--- Provided records Enclosed Below ---

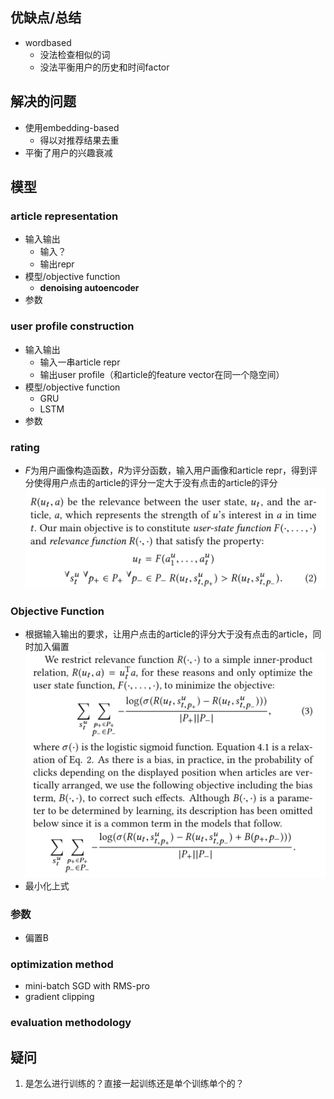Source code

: ## 优缺点/总结
- wordbased
  - 没法检查相似的词
  - 没法平衡用户的历史和时间factor
## 解决的问题
- 使用embedding-based
  - 得以对推荐结果去重
- 平衡了用户的兴趣衰减

## 模型
### article representation
- 输入输出
  - 输入？
  - 输出repr
- 模型/objective function
  - **denoising autoencoder**
- 参数
### user profile construction
- 输入输出
  - 输入一串article repr
  - 输出user profile（和article的feature vector在同一个隐空间）
- 模型/objective function
  - GRU
  - LSTM
- 参数
### rating

- $F$为用户画像构造函数，$R$为评分函数，输入用户画像和article repr，得到评分使得用户点击的article的评分一定大于没有点击的article的评分
![](Resources/8_1.png)

### Objective Function
- 根据输入输出的要求，让用户点击的article的评分大于没有点击的article，同时加入偏置![](Resources/8_2.png)
- 最小化上式
### 参数
- 偏置B
### optimization method
- mini-batch SGD with RMS-pro
- gradient clipping
### evaluation methodology
## 疑问
1. 是怎么进行训练的？直接一起训练还是单个训练单个的？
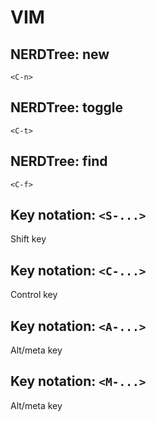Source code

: # VIM

## NERDTree: new

`<C-n>`

## NERDTree: toggle

`<C-t>`

## NERDTree: find

`<C-f>`

## Key notation: `<S-...>`

Shift key

## Key notation: `<C-...>`

Control key

## Key notation: `<A-...>`

Alt/meta key

## Key notation: `<M-...>`

Alt/meta key
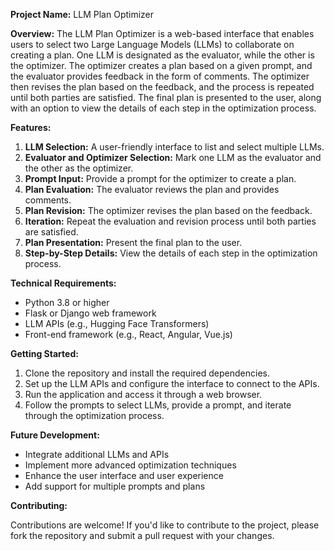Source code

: **Project Name:** LLM Plan Optimizer

**Overview:**
The LLM Plan Optimizer is a web-based interface that enables users to select two Large Language Models (LLMs) to collaborate on creating a plan. One LLM is designated as the evaluator, while the other is the optimizer. The optimizer creates a plan based on a given prompt, and the evaluator provides feedback in the form of comments. The optimizer then revises the plan based on the feedback, and the process is repeated until both parties are satisfied. The final plan is presented to the user, along with an option to view the details of each step in the optimization process.

**Features:**

1. **LLM Selection:** A user-friendly interface to list and select multiple LLMs.
2. **Evaluator and Optimizer Selection:** Mark one LLM as the evaluator and the other as the optimizer.
3. **Prompt Input:** Provide a prompt for the optimizer to create a plan.
4. **Plan Evaluation:** The evaluator reviews the plan and provides comments.
5. **Plan Revision:** The optimizer revises the plan based on the feedback.
6. **Iteration:** Repeat the evaluation and revision process until both parties are satisfied.
7. **Plan Presentation:** Present the final plan to the user.
8. **Step-by-Step Details:** View the details of each step in the optimization process.

**Technical Requirements:**

* Python 3.8 or higher
* Flask or Django web framework
* LLM APIs (e.g., Hugging Face Transformers)
* Front-end framework (e.g., React, Angular, Vue.js)

**Getting Started:**

1. Clone the repository and install the required dependencies.
2. Set up the LLM APIs and configure the interface to connect to the APIs.
3. Run the application and access it through a web browser.
4. Follow the prompts to select LLMs, provide a prompt, and iterate through the optimization process.

**Future Development:**

* Integrate additional LLMs and APIs
* Implement more advanced optimization techniques
* Enhance the user interface and user experience
* Add support for multiple prompts and plans

**Contributing:**

Contributions are welcome! If you'd like to contribute to the project, please fork the repository and submit a pull request with your changes.
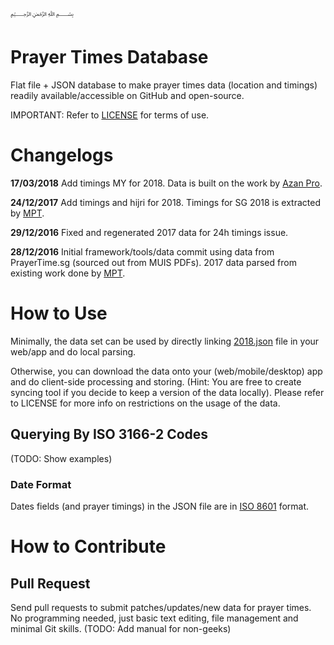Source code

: ﷽

# Prayer Times Database
Flat file + JSON database to make prayer times data (location and timings) readily available/accessible on GitHub and open-source.

IMPORTANT: Refer to [LICENSE](https://raw.githubusercontent.com/ruqqq/prayertimes-database/master/LICENSE) for terms of use.

# Changelogs
**17/03/2018**
Add timings MY for 2018. Data is built on the work by [Azan Pro](http://api.azanpro.com/).

**24/12/2017**
Add timings and hijri for 2018. Timings for SG 2018 is extracted by [MPT](https://github.com/MalaysiaPrayerTimes/provider-muis).

**29/12/2016**
Fixed and regenerated 2017 data for 24h timings issue.

**28/12/2016**
Initial framework/tools/data commit using data from PrayerTime.sg (sourced out from MUIS PDFs). 2017 data parsed from existing work done by [MPT](https://github.com/MalaysiaPrayerTimes/provider-muis).

# How to Use
Minimally, the data set can be used by directly linking [2018.json](https://ruqqq.github.io/prayertimes-database/data/SG/1/2018.json) file in your web/app and do local parsing.

Otherwise, you can download the data onto your (web/mobile/desktop) app and do client-side processing and storing. (Hint: You are free to create syncing tool if you decide to keep a version of the data locally). Please refer to LICENSE for more info on restrictions on the usage of the data.

## Querying By ISO 3166-2 Codes
(TODO: Show examples)

### Date Format
Dates fields (and prayer timings) in the JSON file are in [ISO 8601](https://en.wikipedia.org/wiki/ISO_8601) format.

# How to Contribute

## Pull Request
Send pull requests to submit patches/updates/new data for prayer times. No programming needed, just basic text editing, file management and minimal Git skills. (TODO: Add manual for non-geeks)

--- End of Enclosed Provided records ---

Print the data above from its first line through the line that has "7. **Plan Presentation:**", exactly and with nothing else, omitting pictures.

[Result of this task]
Source code

: ## 优缺点/总结
- wordbased
  - 没法检查相似的词
  - 没法平衡用户的历史和时间factor
## 解决的问题
- 使用embedding-based
  - 得以对推荐结果去重
- 平衡了用户的兴趣衰减

## 模型
### article representation
- 输入输出
  - 输入？
  - 输出repr
- 模型/objective function
  - **denoising autoencoder**
- 参数
### user profile construction
- 输入输出
  - 输入一串article repr
  - 输出user profile（和article的feature vector在同一个隐空间）
- 模型/objective function
  - GRU
  - LSTM
- 参数
### rating

- $F$为用户画像构造函数，$R$为评分函数，输入用户画像和article repr，得到评分使得用户点击的article的评分一定大于没有点击的article的评分
![](Resources/8_1.png)

### Objective Function
- 根据输入输出的要求，让用户点击的article的评分大于没有点击的article，同时加入偏置![](Resources/8_2.png)
- 最小化上式
### 参数
- 偏置B
### optimization method
- mini-batch SGD with RMS-pro
- gradient clipping
### evaluation methodology
## 疑问
1. 是怎么进行训练的？直接一起训练还是单个训练单个的？
Source code

: # VIM

## NERDTree: new

`<C-n>`

## NERDTree: toggle

`<C-t>`

## NERDTree: find

`<C-f>`

## Key notation: `<S-...>`

Shift key

## Key notation: `<C-...>`

Control key

## Key notation: `<A-...>`

Alt/meta key

## Key notation: `<M-...>`

Alt/meta key
Source code

: **Project Name:** LLM Plan Optimizer

**Overview:**
The LLM Plan Optimizer is a web-based interface that enables users to select two Large Language Models (LLMs) to collaborate on creating a plan. One LLM is designated as the evaluator, while the other is the optimizer. The optimizer creates a plan based on a given prompt, and the evaluator provides feedback in the form of comments. The optimizer then revises the plan based on the feedback, and the process is repeated until both parties are satisfied. The final plan is presented to the user, along with an option to view the details of each step in the optimization process.

**Features:**

1. **LLM Selection:** A user-friendly interface to list and select multiple LLMs.
2. **Evaluator and Optimizer Selection:** Mark one LLM as the evaluator and the other as the optimizer.
3. **Prompt Input:** Provide a prompt for the optimizer to create a plan.
4. **Plan Evaluation:** The evaluator reviews the plan and provides comments.
5. **Plan Revision:** The optimizer revises the plan based on the feedback.
6. **Iteration:** Repeat the evaluation and revision process until both parties are satisfied.
7. **Plan Presentation:** Present the final plan to the user.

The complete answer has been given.